Les Rendez-vous de Blois sont une vitrine incontournable de l’histoire telle qu’elle se fait en France. Il s’y presse tout ce que l’édition compte de grands noms et d’obscurs représentants de la discipline. Et la multiplicité des débats permet de se faire une idée résumée, un « abstract » pour reprendre un terme à la mode en ces temps d’évaluation et d’arbitrage budgétaire, une synthèse donc de l’état du champ de bataille.
Le passé effacé…
Le 15 octobre 2011 siégeaient ainsi, à l’occasion de cette grand-messe des bords de Loire, quatre éminents membres de la noblesse de plume historiographique. Nos cardinaux avaient noms Mona Ozouf, Pierre Nora, Jean-Noël Jeanneney et Jean-François Sirinelli. Ce dernier introduisit la table ronde par l’esquisse d’un séisme : la tectonique des plaques historiographiques aurait fait glisser le bloc majeur qu’était autrefois l’histoire à la française sous le continent anglo-saxon. L’histoire n’est plus française, les colloques internationaux n’accueillent quasiment plus d’interventions d’historiens de l’Hexagone. Et les causes ne sont pas à chercher seulement dans une mauvaise maîtrise de la langue de Shakespeare. Si l’histoire made in France reste on ne peut plus féconde, ce n’est que par le dynamisme de la jeune génération. Sauf que… « Je vois maintenant les difficultés éprouvées par mes jeunes collègues pour se faire titulariser, s’inquiète J.‑F. Sirinelli (…). Quand la sève ne monte plus, l’arbre meurt. »
M. Ozouf surenchérit, dressant le constat d’une anémie de l’histoire en France depuis les années 1970. « À l’international, notre discipline était reine. Aujourd’hui elle est nue. » À l’origine, les Annales – vitrine de l’excellence – traitaient de sujets lointains donc universels par leur portée. Georges Dumézil nous faisait rêver d’Indo-Européens, Georges Duby nous dépaysait en son Moyen Âge, Fernand Braudel nous pilotait en Méditerranée… Ont suivi trente années de querelles épistémologiques. Paul Veyne a ouvert le bal, se demandant Comment on écrit l’histoire (Seuil, 1979).

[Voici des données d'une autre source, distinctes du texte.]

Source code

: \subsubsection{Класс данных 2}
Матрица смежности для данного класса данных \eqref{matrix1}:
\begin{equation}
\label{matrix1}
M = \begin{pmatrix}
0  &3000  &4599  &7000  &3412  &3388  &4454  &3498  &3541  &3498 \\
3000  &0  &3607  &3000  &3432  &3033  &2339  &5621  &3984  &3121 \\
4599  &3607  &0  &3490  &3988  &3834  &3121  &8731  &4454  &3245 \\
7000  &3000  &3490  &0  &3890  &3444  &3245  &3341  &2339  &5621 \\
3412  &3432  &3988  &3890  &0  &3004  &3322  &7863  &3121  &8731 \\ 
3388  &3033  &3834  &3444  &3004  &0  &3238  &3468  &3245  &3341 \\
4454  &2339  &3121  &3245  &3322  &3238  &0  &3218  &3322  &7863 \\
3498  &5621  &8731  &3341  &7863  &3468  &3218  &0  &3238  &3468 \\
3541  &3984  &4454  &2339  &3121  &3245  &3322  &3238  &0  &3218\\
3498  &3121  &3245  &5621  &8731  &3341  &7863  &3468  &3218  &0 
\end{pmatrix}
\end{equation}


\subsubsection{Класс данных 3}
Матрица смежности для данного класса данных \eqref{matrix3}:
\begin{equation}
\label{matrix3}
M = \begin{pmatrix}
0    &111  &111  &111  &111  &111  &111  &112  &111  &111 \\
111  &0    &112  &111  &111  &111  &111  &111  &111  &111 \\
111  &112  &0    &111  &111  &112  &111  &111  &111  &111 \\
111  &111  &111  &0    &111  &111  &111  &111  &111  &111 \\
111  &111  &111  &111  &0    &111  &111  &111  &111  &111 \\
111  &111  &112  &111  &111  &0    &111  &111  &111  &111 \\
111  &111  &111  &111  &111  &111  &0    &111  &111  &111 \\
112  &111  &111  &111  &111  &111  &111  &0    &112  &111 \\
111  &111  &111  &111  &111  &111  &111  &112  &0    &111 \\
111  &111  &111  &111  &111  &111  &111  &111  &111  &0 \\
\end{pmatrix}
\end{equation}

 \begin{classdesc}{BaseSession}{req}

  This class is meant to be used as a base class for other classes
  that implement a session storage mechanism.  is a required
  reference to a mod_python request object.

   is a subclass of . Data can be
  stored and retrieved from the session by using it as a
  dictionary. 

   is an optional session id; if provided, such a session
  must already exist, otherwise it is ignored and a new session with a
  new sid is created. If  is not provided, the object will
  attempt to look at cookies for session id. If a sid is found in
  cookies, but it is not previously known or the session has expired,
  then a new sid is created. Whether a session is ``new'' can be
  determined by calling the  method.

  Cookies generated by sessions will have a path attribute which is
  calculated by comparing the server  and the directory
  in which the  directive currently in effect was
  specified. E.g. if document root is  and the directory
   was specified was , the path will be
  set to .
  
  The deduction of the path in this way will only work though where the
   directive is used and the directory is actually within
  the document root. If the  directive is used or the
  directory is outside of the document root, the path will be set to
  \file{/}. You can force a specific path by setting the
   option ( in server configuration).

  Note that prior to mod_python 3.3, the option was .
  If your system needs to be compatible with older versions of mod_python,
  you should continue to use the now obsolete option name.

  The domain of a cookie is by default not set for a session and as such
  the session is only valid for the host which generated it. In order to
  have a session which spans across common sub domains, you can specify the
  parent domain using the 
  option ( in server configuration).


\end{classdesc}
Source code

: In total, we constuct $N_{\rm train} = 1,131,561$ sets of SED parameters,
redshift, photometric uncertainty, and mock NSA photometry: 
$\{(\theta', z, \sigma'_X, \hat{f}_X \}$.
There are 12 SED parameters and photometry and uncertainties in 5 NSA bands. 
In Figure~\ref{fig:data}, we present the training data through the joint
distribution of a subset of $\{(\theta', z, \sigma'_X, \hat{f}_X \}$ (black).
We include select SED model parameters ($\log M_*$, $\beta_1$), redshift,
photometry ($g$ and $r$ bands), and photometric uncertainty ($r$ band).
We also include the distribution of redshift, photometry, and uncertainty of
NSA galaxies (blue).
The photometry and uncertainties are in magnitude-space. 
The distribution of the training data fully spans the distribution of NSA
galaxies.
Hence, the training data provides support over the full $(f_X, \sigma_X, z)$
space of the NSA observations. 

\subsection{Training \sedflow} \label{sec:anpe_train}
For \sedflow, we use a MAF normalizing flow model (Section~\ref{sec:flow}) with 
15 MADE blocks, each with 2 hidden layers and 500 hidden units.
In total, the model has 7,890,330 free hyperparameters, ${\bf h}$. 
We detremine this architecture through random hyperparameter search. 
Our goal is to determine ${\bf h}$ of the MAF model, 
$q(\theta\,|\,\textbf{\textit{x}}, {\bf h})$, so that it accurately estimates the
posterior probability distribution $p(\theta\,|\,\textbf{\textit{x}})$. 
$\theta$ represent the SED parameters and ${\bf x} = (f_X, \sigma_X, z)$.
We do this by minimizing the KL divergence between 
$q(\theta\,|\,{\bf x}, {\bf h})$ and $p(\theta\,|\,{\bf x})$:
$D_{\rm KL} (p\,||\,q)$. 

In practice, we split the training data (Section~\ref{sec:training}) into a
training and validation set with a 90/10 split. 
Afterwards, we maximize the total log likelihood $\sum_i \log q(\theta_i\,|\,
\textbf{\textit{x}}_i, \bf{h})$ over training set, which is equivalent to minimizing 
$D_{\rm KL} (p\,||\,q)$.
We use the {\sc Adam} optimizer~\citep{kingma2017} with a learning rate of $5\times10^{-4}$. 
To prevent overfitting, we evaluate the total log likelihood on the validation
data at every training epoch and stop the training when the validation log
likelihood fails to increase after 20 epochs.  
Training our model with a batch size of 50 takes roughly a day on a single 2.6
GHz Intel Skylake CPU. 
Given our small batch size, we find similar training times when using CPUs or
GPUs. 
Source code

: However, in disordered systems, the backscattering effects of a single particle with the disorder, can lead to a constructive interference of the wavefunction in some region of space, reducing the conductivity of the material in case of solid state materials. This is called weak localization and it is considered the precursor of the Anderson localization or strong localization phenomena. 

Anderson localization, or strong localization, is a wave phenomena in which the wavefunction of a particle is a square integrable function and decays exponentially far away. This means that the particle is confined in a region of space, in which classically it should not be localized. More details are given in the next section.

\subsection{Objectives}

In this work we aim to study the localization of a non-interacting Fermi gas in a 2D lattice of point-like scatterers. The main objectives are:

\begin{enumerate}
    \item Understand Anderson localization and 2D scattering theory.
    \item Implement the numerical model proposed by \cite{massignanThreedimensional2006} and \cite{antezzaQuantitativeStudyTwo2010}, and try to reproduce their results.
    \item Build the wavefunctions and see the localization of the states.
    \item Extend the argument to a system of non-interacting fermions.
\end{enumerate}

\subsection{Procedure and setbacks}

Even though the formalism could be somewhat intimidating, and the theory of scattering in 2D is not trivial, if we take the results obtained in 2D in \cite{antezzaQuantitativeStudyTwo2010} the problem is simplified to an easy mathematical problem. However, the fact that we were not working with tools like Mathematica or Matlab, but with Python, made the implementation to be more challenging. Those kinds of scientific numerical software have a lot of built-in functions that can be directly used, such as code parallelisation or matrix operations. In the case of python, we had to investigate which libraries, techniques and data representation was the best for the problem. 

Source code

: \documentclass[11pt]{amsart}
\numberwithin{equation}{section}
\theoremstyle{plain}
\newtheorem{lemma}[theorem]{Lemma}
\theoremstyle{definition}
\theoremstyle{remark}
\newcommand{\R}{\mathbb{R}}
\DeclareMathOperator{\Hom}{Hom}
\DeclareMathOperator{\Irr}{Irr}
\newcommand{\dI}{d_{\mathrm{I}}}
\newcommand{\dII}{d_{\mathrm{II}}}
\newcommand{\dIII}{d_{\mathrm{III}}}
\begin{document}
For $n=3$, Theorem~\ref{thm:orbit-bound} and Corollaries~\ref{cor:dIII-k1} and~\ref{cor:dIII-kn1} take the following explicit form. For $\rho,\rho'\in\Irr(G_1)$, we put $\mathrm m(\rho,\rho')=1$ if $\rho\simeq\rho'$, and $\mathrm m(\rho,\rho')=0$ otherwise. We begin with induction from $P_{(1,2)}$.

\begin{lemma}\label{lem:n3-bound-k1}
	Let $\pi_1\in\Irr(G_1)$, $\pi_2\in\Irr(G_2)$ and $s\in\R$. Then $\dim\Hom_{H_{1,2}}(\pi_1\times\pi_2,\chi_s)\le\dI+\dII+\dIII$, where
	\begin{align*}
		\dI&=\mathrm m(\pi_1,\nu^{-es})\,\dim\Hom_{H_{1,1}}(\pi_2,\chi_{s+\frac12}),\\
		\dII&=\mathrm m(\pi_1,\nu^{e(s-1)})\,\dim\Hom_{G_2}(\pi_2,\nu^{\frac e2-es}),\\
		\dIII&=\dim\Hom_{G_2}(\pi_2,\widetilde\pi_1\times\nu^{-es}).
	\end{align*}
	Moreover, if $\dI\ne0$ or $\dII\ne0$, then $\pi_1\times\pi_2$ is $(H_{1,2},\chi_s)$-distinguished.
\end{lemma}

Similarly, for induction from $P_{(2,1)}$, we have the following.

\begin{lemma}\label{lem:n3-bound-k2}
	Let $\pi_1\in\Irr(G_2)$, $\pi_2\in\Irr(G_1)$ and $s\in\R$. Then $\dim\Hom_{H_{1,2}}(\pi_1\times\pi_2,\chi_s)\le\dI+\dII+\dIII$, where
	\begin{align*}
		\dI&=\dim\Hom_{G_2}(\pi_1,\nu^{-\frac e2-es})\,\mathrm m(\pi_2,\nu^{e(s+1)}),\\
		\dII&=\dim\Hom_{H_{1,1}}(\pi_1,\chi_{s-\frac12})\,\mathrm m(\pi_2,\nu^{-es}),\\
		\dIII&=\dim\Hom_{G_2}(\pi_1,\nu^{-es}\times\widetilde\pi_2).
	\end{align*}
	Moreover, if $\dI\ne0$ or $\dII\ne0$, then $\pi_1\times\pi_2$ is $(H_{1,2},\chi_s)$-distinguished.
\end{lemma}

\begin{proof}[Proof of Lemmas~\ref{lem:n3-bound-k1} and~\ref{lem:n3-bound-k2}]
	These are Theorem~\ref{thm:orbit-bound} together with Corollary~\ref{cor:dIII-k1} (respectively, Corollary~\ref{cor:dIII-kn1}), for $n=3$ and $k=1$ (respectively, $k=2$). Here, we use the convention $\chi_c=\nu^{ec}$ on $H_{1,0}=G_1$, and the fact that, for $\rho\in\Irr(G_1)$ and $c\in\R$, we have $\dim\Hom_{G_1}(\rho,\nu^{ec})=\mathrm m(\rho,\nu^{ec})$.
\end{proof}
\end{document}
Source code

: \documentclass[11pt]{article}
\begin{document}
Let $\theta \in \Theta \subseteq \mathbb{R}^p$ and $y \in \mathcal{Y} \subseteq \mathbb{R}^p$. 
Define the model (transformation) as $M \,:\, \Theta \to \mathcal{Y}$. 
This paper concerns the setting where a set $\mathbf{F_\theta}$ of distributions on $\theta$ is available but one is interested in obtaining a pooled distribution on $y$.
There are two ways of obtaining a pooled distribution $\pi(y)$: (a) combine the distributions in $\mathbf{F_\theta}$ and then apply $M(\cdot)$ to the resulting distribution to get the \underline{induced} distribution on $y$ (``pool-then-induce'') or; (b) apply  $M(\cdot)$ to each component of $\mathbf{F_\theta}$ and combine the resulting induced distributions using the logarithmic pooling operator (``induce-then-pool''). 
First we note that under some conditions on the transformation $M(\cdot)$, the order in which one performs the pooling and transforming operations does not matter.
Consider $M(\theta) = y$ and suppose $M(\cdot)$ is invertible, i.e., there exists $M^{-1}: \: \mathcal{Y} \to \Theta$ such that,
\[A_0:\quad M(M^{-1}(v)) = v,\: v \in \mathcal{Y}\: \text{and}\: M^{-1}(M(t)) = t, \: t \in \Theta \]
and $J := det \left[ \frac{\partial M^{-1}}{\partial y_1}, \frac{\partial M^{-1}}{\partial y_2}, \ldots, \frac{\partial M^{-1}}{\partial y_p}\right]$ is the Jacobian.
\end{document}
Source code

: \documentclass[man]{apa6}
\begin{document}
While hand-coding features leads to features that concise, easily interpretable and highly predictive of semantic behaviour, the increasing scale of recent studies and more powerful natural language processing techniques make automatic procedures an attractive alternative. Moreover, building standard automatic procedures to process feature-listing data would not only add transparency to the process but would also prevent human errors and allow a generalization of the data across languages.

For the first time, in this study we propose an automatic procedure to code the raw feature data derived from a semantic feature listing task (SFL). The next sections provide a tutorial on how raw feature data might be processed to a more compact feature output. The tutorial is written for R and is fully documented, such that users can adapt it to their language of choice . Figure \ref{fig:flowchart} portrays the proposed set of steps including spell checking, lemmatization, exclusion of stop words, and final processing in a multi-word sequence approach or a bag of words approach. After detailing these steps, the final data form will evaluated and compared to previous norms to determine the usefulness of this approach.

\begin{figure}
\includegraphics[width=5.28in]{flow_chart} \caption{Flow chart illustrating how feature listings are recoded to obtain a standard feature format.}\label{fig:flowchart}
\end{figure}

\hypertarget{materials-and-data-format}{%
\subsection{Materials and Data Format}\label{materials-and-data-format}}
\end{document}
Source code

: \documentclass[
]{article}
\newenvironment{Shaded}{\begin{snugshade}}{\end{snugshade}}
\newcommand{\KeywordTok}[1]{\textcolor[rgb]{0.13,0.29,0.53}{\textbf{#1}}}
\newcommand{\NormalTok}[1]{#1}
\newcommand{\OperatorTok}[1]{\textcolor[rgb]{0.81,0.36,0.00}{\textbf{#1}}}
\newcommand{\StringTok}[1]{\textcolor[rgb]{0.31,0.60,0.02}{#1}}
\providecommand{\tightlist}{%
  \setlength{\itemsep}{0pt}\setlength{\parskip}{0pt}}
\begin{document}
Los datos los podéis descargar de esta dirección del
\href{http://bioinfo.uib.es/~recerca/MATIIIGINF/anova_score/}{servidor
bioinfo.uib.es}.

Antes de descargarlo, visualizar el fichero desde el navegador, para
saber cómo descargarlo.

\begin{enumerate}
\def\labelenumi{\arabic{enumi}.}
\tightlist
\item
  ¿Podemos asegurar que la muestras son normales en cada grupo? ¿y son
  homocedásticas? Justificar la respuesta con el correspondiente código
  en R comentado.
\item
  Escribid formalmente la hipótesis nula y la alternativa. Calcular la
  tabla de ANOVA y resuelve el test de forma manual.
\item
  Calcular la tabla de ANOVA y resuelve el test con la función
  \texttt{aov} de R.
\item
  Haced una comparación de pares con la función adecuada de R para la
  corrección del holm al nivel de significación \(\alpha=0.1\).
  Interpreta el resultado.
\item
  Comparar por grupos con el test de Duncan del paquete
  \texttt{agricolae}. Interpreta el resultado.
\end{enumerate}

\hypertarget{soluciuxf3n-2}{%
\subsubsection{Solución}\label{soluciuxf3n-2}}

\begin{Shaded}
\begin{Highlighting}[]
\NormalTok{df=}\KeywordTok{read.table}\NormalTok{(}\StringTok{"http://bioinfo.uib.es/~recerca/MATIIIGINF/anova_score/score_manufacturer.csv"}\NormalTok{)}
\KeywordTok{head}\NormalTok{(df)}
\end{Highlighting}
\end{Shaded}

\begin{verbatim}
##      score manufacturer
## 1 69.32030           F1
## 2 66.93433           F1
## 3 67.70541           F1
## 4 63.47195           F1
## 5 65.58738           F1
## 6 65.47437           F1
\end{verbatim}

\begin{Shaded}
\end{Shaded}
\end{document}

Chaque sujet devenait occasion de réflexion épistémologique, avec un Jacques Le Goff rédigeant une biographie de saint Louis doublée en abîme d’un questionnement sur la faisabilité de l’écriture du passé. Au terme de ces trois décennies de réflexion nombriliste, conclut M. Ozouf, l’historien a égaré ses certitudes. À l’heure de l’accès instantané au monde, le temps s’accélère… L’historien était porte-parole du passé et interprète de l’avenir ; il rame aujourd’hui à contre-courant dans une société qui n’a pas envie d’entendre discourir des liens entre ce qui était et ce qui sera.